Despite these challenges, state prosecutors who took the time to look into the details of a particular human trafficking case describe being moved by the incredible level of violence and coercion involved. In some cases, these facts prompted prosecutors to pursue human trafficking charges despite known impediments. The prosecutors we spoke with were often the first in their state to prosecute a case using state anti-trafficking laws. One prosecutor describes how she happened upon the state human trafficking offence and decided to pursue the charge.
I started bouncing the case around with a few colleagues and I’ll be completely honest and I’m embarrassed to say it, but none of us were really aware of the state human trafficking law. It was pretty new at the time…once I read through it, I was like, ‘this human trafficking offense is perfect.’ I mean, it’s exactly what it is.
Prosecutors who charged human trafficking suspects using untested state laws were often met with challenges when trying to explain and prove the facts of the new crime to judges and juries. Many state and local prosecutors were operating on their own with little to no source of legal guidance they could refer to for topics such as prosecutorial techniques, how to handle common defence tactics, or sample jury instructions. In every site, when prosecutors who took human trafficking cases to trial using state anti-trafficking laws were asked where they went for guidance on jury instructions, they said that they created them themselves and had wished they had a resource or fellow state prosecutors to consult.
Suspects were more likely to be charged with either a human trafficking offence or other types of charges when the case had physical, demonstrative, or digital evidence. This finding is consistent with previous research on other crimes suggesting that prosecutors are more likely to file charges when the evidence strongly supports conviction.35 This is to be expected. However, despite the importance of evidence, roughly a third of the cases we reviewed had no evidence supporting victim testimony. A state prosecutor describes the challenges of pursuing trafficking charges when cases lack corroborating evidence.

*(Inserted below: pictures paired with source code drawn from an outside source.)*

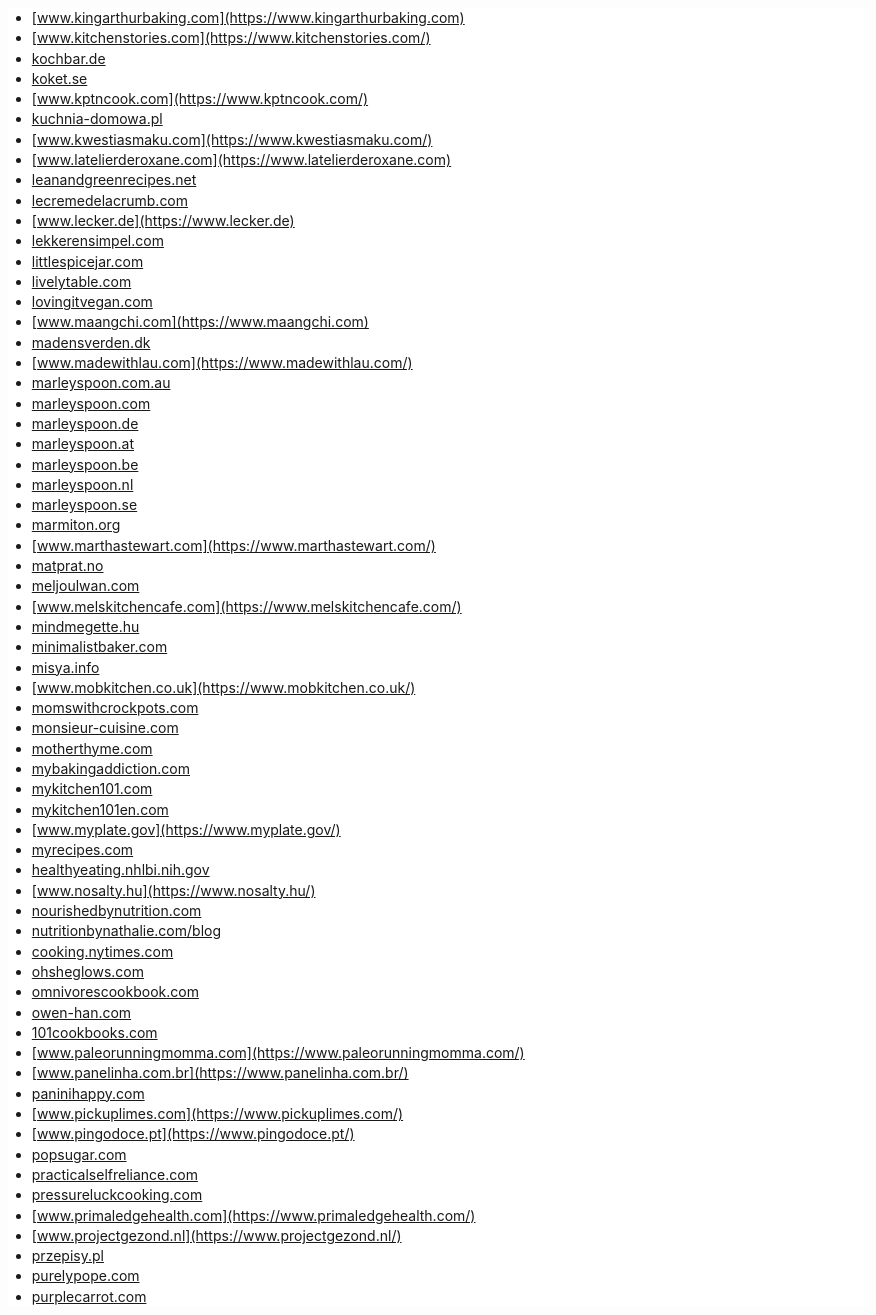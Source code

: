* [www.kingarthurbaking.com](https://www.kingarthurbaking.com)
* [www.kitchenstories.com](https://www.kitchenstories.com/)
* [kochbar.de](https://kochbar.de/)
* [koket.se](http://koket.se/)
* [www.kptncook.com](https://www.kptncook.com/)
* [kuchnia-domowa.pl](https://kuchnia-domowa.pl/)
* [www.kwestiasmaku.com](https://www.kwestiasmaku.com/)
* [www.latelierderoxane.com](https://www.latelierderoxane.com)
* [leanandgreenrecipes.net](https://leanandgreenrecipes.net)
* [lecremedelacrumb.com](https://lecremedelacrumb.com/)
* [www.lecker.de](https://www.lecker.de)
* [lekkerensimpel.com](https://lekkerensimpel.com)
* [littlespicejar.com](https://littlespicejar.com/)
* [livelytable.com](http://livelytable.com/)
* [lovingitvegan.com](https://lovingitvegan.com/)
* [www.maangchi.com](https://www.maangchi.com)
* [madensverden.dk](https://madensverden.dk/)
* [www.madewithlau.com](https://www.madewithlau.com/)
* [marleyspoon.com.au](https://marleyspoon.com.au/)
* [marleyspoon.com](https://marleyspoon.com/)
* [marleyspoon.de](https://marleyspoon.de/)
* [marleyspoon.at](https://marleyspoon.at/)
* [marleyspoon.be](https://marleyspoon.be/)
* [marleyspoon.nl](https://marleyspoon.nl/)
* [marleyspoon.se](https://marleyspoon.se/)
* [marmiton.org](https://marmiton.org/)
* [www.marthastewart.com](https://www.marthastewart.com/)
* [matprat.no](https://matprat.no/)
* [meljoulwan.com](https://meljoulwan.com/)
* [www.melskitchencafe.com](https://www.melskitchencafe.com/)
* [mindmegette.hu](http://mindmegette.hu/)
* [minimalistbaker.com](https://minimalistbaker.com/)
* [misya.info](https://misya.info/)
* [www.mobkitchen.co.uk](https://www.mobkitchen.co.uk/)
* [momswithcrockpots.com](https://momswithcrockpots.com/)
* [monsieur-cuisine.com](https://monsieur-cuisine.com/)
* [motherthyme.com](http://motherthyme.com/)
* [mybakingaddiction.com](https://mybakingaddiction.com/)
* [mykitchen101.com](https://mykitchen101.com/)
* [mykitchen101en.com](https://mykitchen101en.com/)
* [www.myplate.gov](https://www.myplate.gov/)
* [myrecipes.com](https://myrecipes.com/)
* [healthyeating.nhlbi.nih.gov](https://healthyeating.nhlbi.nih.gov/)
* [www.nosalty.hu](https://www.nosalty.hu/)
* [nourishedbynutrition.com](https://nourishedbynutrition.com/)
* [nutritionbynathalie.com/blog](https://nutritionbynathalie.com/blog)
* [cooking.nytimes.com](https://cooking.nytimes.com/)
* [ohsheglows.com](https://ohsheglows.com/)
* [omnivorescookbook.com](https://omnivorescookbook.com)
* [owen-han.com](https://owen-han.com/)
* [101cookbooks.com](https://101cookbooks.com/)
* [www.paleorunningmomma.com](https://www.paleorunningmomma.com/)
* [www.panelinha.com.br](https://www.panelinha.com.br/)
* [paninihappy.com](https://paninihappy.com/)
* [www.pickuplimes.com](https://www.pickuplimes.com/)
* [www.pingodoce.pt](https://www.pingodoce.pt/)
* [popsugar.com](https://popsugar.com/)
* [practicalselfreliance.com](https://practicalselfreliance.com/)
* [pressureluckcooking.com](https://pressureluckcooking.com/)
* [www.primaledgehealth.com](https://www.primaledgehealth.com/)
* [www.projectgezond.nl](https://www.projectgezond.nl/)
* [przepisy.pl](https://przepisy.pl/)
* [purelypope.com](https://purelypope.com/)
* [purplecarrot.com](https://purplecarrot.com/)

The evidence in the end just wasn’t strong. Probably because there were a lot of inconsistencies with the victim’s statements and us not being able to prove the case beyond a reasonable doubt to a jury. Typically it would be the case that a victim gave an initial statement and as the investigation progresses that statement becomes something that we can’t corroborate with other evidence and you need more than just one person saying this is what happened. Other witnesses that will corroborate the event are gone or not credible, so you have to weigh the credibility of all the witnesses that will be testifying to see if a jury is going to believe them or not, and that consists of their background, their criminal histories, their age, their relationship to the parties, you know whether they have a stake in the outcome of the case, things like that.

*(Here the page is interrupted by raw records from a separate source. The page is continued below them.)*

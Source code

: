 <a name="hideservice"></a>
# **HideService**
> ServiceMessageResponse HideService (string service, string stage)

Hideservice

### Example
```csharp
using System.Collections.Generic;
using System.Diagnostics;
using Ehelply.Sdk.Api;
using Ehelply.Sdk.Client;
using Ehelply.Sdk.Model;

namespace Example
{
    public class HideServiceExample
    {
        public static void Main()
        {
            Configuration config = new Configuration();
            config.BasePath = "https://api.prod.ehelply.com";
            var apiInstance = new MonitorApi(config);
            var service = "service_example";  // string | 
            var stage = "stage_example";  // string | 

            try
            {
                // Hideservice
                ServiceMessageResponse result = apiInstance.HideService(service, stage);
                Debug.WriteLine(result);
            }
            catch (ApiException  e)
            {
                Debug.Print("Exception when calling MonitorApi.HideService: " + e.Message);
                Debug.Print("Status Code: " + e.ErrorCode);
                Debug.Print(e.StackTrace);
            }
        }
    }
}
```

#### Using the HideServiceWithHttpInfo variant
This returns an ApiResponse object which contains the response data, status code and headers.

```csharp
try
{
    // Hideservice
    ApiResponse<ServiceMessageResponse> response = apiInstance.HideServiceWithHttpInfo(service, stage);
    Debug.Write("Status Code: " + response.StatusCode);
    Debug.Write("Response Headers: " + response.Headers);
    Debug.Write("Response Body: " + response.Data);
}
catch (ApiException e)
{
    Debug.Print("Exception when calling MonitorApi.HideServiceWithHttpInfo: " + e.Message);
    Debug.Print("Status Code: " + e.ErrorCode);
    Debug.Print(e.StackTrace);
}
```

This quote illustrates the ‘downstream orientation’, where the prosecutor evaluates evidence based on how he or she believes it will be received by judges and juries. The need for substantial evidence of trafficking such as hotel receipts, photographs of injuries, Backpage/Craigslist advertisements, phone and text message records and financial records was a recurring theme in many of the interviews with police and prosecutors, even if there was a victim or witness willing to cooperate and testify in court. Prosecutors complained that they were not being referred cases with strong evidence. In most of the cases we reviewed, prosecutors did not get involved with an investigation until a suspect was arrested. When evidence from the original investigation was lacking, prosecutors sometimes sent the police back out into the field to collect additional evidence, but physical records and corroborating witnesses were often difficult to locate after some time had passed.
In addition to improving the likelihood that cases would result in a conviction based on their own weight, prosecutors suggested that physical or corroborating evidence also improved the likelihood that the victim/witness would actually testify. One prosecutor expressed concern about a victim failing to appear to testify at trial when her testimony was the main source of evidence. ‘We’re always looking for corroborative evidence, so that we’re taking the burden off of the victim.’ When physical or corroborating evidence is hard to come by, the case ends up resting on the believability of the victim.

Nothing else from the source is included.